The long-running controversy over teachers’ performance contracts is back in the news with the Kenya National Union of Teachers (Knut) threatening to declare another strike to force the Teachers Service Commission (TSC) to abandon the process.
Knut secretary general Wilson Sossion’s main objection is that teachers have not been involved in the development of the appraisal tools and wants members to steer clear of the contracts until an agreement with the employer is arrived at.
While there are obvious differences between the union and the TSC on the appraisals, another strike is hardly the solution. Although Knut and other unions have in the past used work boycotts to achieve their ends, particularly on remuneration disputes, they should also consider less confrontational ways of making their voice heard.
Bargaining methods of trade unions in this country need to evolve for the better and as the biggest and most powerful union, Knut should lead the way in styling up. Wildcat strikes should ideally give way to better-structured talks that are less destructive and lead to a win-win outcomes for both parties.
Teachers should also keep in mind that every time they down tools over a dispute with their employer, it is the students, who are the main stakeholders in the education sector, who suffer the most. Every decision by Knut should, therefore, have the students welfare in mind, not just that of its members.
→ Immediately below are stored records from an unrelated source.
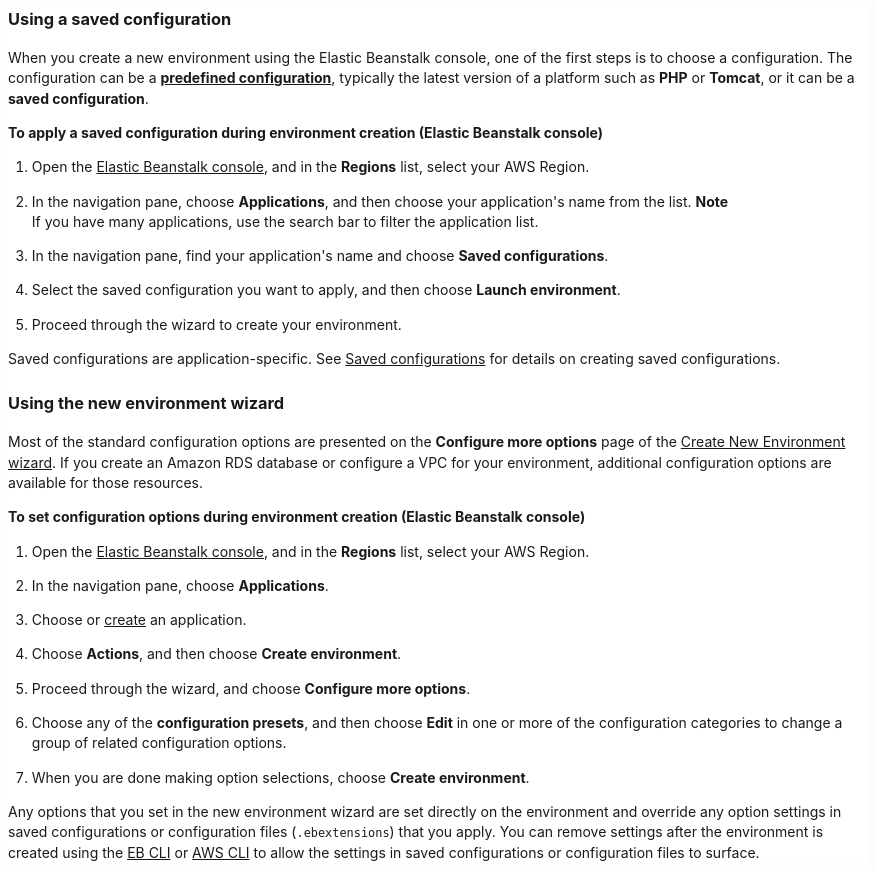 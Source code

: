 ### Using a saved configuration<a name="configuration-options-during-console-savedconfig"></a>

When you create a new environment using the Elastic Beanstalk console, one of the first steps is to choose a configuration\. The configuration can be a [**predefined configuration**](concepts.platforms.md), typically the latest version of a platform such as **PHP** or **Tomcat**, or it can be a **saved configuration**\.

**To apply a saved configuration during environment creation \(Elastic Beanstalk console\)**

1. Open the [Elastic Beanstalk console](https://console.aws.amazon.com/elasticbeanstalk), and in the **Regions** list, select your AWS Region\.

1. In the navigation pane, choose **Applications**, and then choose your application's name from the list\.
**Note**  
If you have many applications, use the search bar to filter the application list\.

1. In the navigation pane, find your application's name and choose **Saved configurations**\.

1. Select the saved configuration you want to apply, and then choose **Launch environment**\.

1. Proceed through the wizard to create your environment\.

Saved configurations are application\-specific\. See [Saved configurations](environment-configuration-methods-before.md#configuration-options-before-savedconfig) for details on creating saved configurations\.

### Using the new environment wizard<a name="configuration-options-during-console-wizard"></a>

Most of the standard configuration options are presented on the **Configure more options** page of the [Create New Environment wizard](environments-create-wizard.md)\. If you create an Amazon RDS database or configure a VPC for your environment, additional configuration options are available for those resources\.

**To set configuration options during environment creation \(Elastic Beanstalk console\)**

1. Open the [Elastic Beanstalk console](https://console.aws.amazon.com/elasticbeanstalk), and in the **Regions** list, select your AWS Region\.

1. In the navigation pane, choose **Applications**\.

1. Choose or [create](applications.md) an application\.

1. Choose **Actions**, and then choose **Create environment**\.

1. Proceed through the wizard, and choose **Configure more options**\.

1. Choose any of the **configuration presets**, and then choose **Edit** in one or more of the configuration categories to change a group of related configuration options\.

1. When you are done making option selections, choose **Create environment**\.

Any options that you set in the new environment wizard are set directly on the environment and override any option settings in saved configurations or configuration files \(`.ebextensions`\) that you apply\. You can remove settings after the environment is created using the [EB CLI](environment-configuration-methods-after.md#configuration-options-after-ebcli) or [AWS CLI](environment-configuration-methods-after.md#configuration-options-after-awscli) to allow the settings in saved configurations or configuration files to surface\.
A work boycott should in fact be the last thing on the teachers’ agenda considering the raging crisis in schools across the country. The student unrest and the attendant destruction of schools should be exercising the minds of all education stakeholders.
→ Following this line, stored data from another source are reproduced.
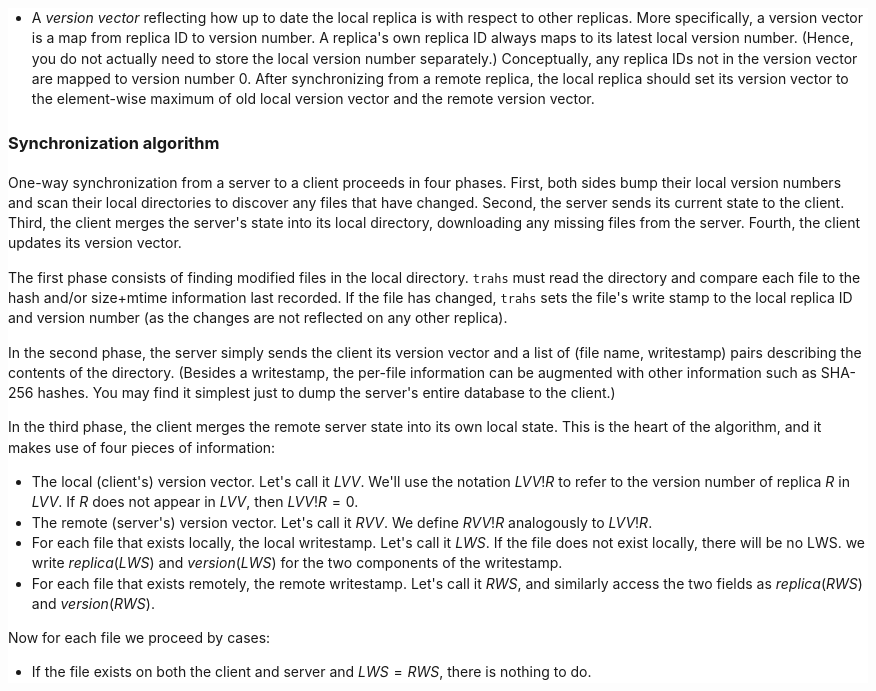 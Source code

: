 * A *version vector* reflecting how up to date the local replica is
  with respect to other replicas.  More specifically, a version vector
  is a map from replica ID to version number.  A replica's own replica
  ID always maps to its latest local version number.  (Hence, you do
  not actually need to store the local version number separately.)
  Conceptually, any replica IDs not in the version vector are mapped
  to version number 0.  After synchronizing from a remote replica, the
  local replica should set its version vector to the element-wise
  maximum of old local version vector and the remote version vector.

### Synchronization algorithm

One-way synchronization from a server to a client proceeds in four
phases.  First, both sides bump their local version numbers and scan
their local directories to discover any files that have changed.
Second, the server sends its current state to the client.  Third, the
client merges the server's state into its local directory, downloading
any missing files from the server.  Fourth, the client updates its
version vector.

The first phase consists of finding modified files in the local
directory.  `trahs` must read the directory and compare each file to
the hash and/or size+mtime information last recorded.  If the file has
changed, `trahs` sets the file's write stamp to the local replica ID
and version number (as the changes are not reflected on any other
replica).

In the second phase, the server simply sends the client its version
vector and a list of (file name, writestamp) pairs describing the
contents of the directory.  (Besides a writestamp, the per-file
information can be augmented with other information such as SHA-256
hashes.  You may find it simplest just to dump the server's entire
database to the client.)

In the third phase, the client merges the remote server state into its
own local state.  This is the heart of the algorithm, and it makes use
of four pieces of information:

* The local (client's) version vector.  Let's call it $LVV$.  We'll
  use the notation $LVV!R$ to refer to the version number of replica
  $R$ in $LVV$.  If $R$ does not appear in $LVV$, then $LVV!R = 0$.
* The remote (server's) version vector.  Let's call it $RVV$.
  We define $RVV!R$ analogously to $LVV!R$.
* For each file that exists locally, the local writestamp.  Let's call
  it *LWS*.  If the file does not exist locally, there will be no
  LWS.  we write $replica(LWS)$ and $version(LWS)$ for the two
  components of the writestamp.
* For each file that exists remotely, the remote writestamp.  Let's
  call it $RWS$, and similarly access the two fields as $replica(RWS)$
  and $version(RWS)$.

Now for each file we proceed by cases:

* If the file exists on both the client and server and $LWS = RWS$,
  there is nothing to do.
Instead of the ongoing blame game, teachers, parents, students and government officials should be looking for a lasting solution to the recurrent problem. The place to begin would be to find out the root cause of the unrest which has now become an annual ritual.
One factor that should be considered is how the confrontational relationship between teachers and their employer could be setting a bad example to the young and impressionable minds. We cannot expect the youth to be civil in approach to disputes when they regularly see their elders shouting and fighting to pass a message across.
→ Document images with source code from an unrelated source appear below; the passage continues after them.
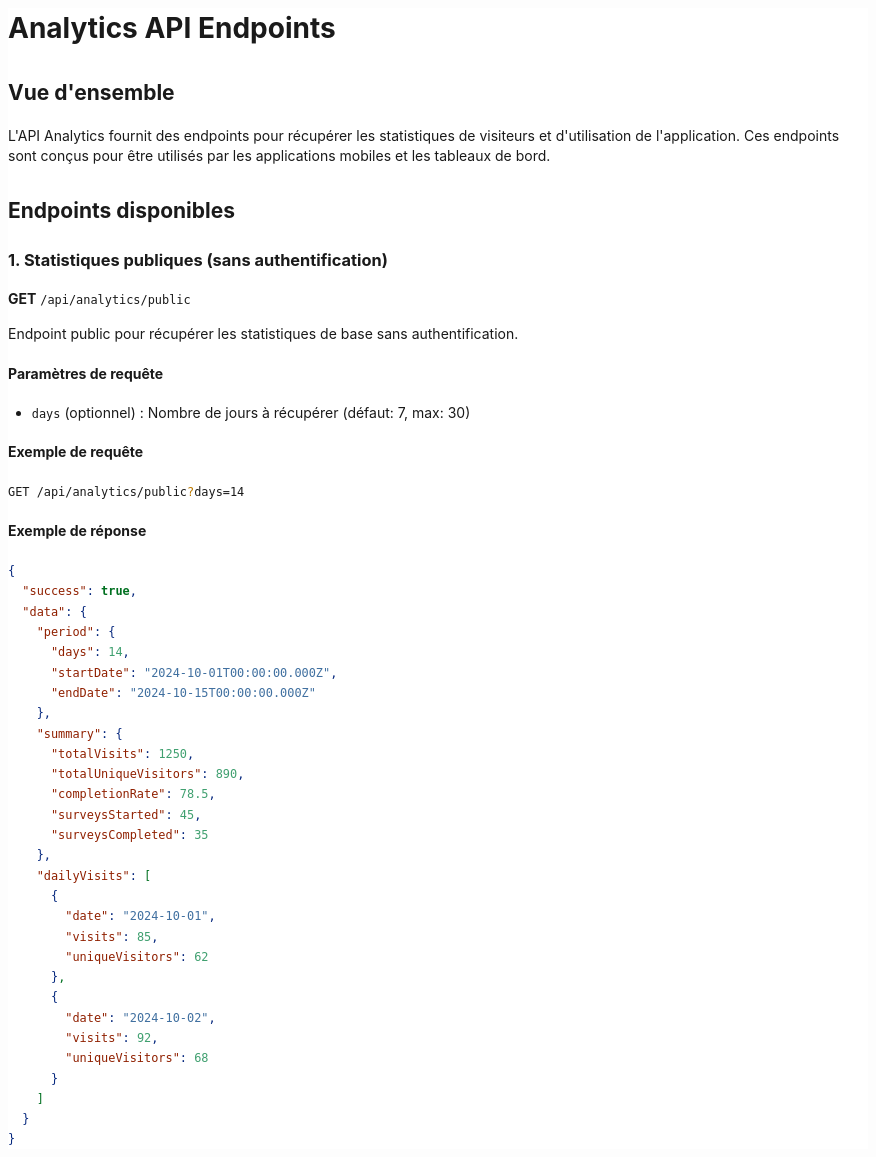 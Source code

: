 # Analytics API Endpoints

## Vue d'ensemble

L'API Analytics fournit des endpoints pour récupérer les statistiques de visiteurs et d'utilisation de l'application. Ces endpoints sont conçus pour être utilisés par les applications mobiles et les tableaux de bord.

## Endpoints disponibles

### 1. Statistiques publiques (sans authentification)
**GET** `/api/analytics/public`

Endpoint public pour récupérer les statistiques de base sans authentification.

#### Paramètres de requête
- `days` (optionnel) : Nombre de jours à récupérer (défaut: 7, max: 30)

#### Exemple de requête
```bash
GET /api/analytics/public?days=14
```

#### Exemple de réponse
```json
{
  "success": true,
  "data": {
    "period": {
      "days": 14,
      "startDate": "2024-10-01T00:00:00.000Z",
      "endDate": "2024-10-15T00:00:00.000Z"
    },
    "summary": {
      "totalVisits": 1250,
      "totalUniqueVisitors": 890,
      "completionRate": 78.5,
      "surveysStarted": 45,
      "surveysCompleted": 35
    },
    "dailyVisits": [
      {
        "date": "2024-10-01",
        "visits": 85,
        "uniqueVisitors": 62
      },
      {
        "date": "2024-10-02",
        "visits": 92,
        "uniqueVisitors": 68
      }
    ]
  }
}
```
These young people may have been conditioned to believe that the only way to express displeasure or to make once voice heard is to be behave in a disorderly and confrontational manner.
It is unfortunate that this extends to other areas of public life such as politics. The current generation of students has been born and brought up under a high-octane political environment where nearly every election cycle is accompanied by violent disputes. This could explain their current behaviour and outlook.